To get caught up, read CAPER: Heist At The MGM, Chapter 1 & Chapter 2
It was four in the morning when Jack made it home from Putter’s. He lived in a downstairs one-bedroom condo off of Tropicana and Pecos. It was late enough at night and early enough in the morning that he arrived home to an uncommon silence. He welcomed it.
On the weekend, Jack’s upstairs neighbors played the Grateful Dead and other endless jam band instrumentals. If he stood outside long enough he could get a contact high from the smoke coming through the couple’s window.
Other than their choice of music though, Jack didn’t mind them. Their worst offense was smelling like patchouli. They occasionally invited him to hang out and smoke weed but Jack never accepted their invitation. He didn’t do drugs and he didn’t want to return the invite.
The only people he let in his house were Elio, Gil, and Lon.
When he was fourteen years old, Jack moved to Las Vegas to live with his grandmother Susan and her boyfriend Gil. He had grown up in Oakland with his mother but spent every summer with Susan. Between his grandmother’s affection and the lure of Las Vegas even at his young age, Jack knew where he wanted to be. When he was ready for high school, Jack told Linda he wanted to live full-time with his grandmother.

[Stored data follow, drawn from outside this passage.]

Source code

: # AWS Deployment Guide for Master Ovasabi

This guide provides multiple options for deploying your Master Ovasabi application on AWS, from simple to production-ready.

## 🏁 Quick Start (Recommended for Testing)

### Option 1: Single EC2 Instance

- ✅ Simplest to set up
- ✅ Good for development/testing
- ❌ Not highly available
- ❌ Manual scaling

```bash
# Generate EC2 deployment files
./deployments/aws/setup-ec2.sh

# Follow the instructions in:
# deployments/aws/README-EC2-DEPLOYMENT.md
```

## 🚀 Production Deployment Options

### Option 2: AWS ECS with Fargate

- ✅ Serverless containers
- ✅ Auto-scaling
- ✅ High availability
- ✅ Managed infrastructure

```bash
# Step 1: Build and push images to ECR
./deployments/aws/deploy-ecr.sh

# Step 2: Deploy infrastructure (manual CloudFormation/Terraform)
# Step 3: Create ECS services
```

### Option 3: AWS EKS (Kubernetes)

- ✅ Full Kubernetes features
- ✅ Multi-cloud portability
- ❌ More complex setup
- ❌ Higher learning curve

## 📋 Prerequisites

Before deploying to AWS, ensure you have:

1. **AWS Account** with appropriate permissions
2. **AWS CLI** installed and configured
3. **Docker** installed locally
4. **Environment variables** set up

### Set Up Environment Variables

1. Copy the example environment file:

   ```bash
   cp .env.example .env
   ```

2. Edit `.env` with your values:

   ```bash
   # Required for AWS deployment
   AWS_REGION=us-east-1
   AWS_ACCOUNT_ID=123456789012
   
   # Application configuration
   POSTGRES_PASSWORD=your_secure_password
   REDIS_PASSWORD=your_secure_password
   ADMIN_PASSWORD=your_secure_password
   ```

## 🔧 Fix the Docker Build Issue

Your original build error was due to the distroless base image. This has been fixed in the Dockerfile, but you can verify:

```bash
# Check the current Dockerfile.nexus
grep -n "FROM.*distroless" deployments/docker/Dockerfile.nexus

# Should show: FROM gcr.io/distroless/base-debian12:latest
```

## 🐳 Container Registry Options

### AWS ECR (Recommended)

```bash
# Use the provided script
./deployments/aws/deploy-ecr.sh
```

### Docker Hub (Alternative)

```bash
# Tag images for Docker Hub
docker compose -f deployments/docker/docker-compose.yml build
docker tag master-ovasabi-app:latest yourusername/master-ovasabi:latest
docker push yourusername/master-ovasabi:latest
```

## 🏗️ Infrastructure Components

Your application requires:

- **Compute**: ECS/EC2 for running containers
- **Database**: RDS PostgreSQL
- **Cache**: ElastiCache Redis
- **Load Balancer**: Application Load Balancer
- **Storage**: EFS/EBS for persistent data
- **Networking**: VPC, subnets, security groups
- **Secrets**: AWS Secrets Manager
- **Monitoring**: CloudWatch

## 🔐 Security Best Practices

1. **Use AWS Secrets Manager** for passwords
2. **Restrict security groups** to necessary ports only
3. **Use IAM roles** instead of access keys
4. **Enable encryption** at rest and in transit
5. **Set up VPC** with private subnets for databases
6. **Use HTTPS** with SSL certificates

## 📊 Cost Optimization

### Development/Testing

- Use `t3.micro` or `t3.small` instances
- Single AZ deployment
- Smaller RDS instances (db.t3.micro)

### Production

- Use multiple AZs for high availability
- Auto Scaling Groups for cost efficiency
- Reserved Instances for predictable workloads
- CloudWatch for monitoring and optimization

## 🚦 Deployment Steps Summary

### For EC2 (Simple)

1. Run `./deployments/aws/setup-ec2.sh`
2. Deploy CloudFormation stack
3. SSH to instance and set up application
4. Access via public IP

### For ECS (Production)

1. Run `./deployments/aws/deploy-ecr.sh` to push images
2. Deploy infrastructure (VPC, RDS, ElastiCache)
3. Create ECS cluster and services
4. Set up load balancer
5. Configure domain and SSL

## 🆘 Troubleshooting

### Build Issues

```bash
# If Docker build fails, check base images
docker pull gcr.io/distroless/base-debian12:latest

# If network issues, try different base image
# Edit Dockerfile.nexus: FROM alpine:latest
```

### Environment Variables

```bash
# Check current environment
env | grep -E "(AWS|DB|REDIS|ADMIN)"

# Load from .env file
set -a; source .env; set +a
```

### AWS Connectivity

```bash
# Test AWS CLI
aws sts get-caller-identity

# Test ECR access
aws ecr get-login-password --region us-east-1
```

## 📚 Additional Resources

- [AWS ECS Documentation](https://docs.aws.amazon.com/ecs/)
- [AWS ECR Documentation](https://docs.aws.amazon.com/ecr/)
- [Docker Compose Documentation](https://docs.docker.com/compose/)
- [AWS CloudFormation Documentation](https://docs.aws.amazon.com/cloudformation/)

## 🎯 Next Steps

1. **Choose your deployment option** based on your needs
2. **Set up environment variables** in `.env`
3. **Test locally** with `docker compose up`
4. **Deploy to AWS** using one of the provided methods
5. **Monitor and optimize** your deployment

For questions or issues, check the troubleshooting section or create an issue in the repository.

Linda agreed—too easily for Jack, but he’d never admit it.
Jack’s mother, born and raised in Las Vegas, left the city the weekend after she graduated from high school, hoping to never come back.
Two years after she left, she was pregnant with Jack. If Linda was going to make a respectable life for herself, she’d need to lean on her mother. It was irony at its best. Linda left Las Vegas because she didn’t want to be like her mother—working in casinos, playing slot machines on her days off, eating in buffets every holiday. Linda wanted a better, traditional life. But after she became pregnant with Jack, she was forced to keep a connection to Susan and Las Vegas.
When Jack moved to Vegas, his grandmother had been with Gil for ten years. Having been around Gil since he was a toddler, Jack considered him a grandfather and Gil was happy to play that role. Susan and Gil adored Jack.
Everything Jack’s mother hated about Las Vegas Jack loved. Prime rib at the Horseshoe on Christmas Day, ninety-nine cent breakfasts at the Klondike on Sundays, wearing sunglasses to hide his age and explore the downtown casinos while his grandmother played slots. Jack enjoyed her and Gil’s stories of old Vegas and he especially liked spending time with their colorful friends.
The kind of person who has a natural attachment to a place like Las Vegas skipped a generation. Linda thought Las Vegas was a desert wasteland—Jack thought it was everything.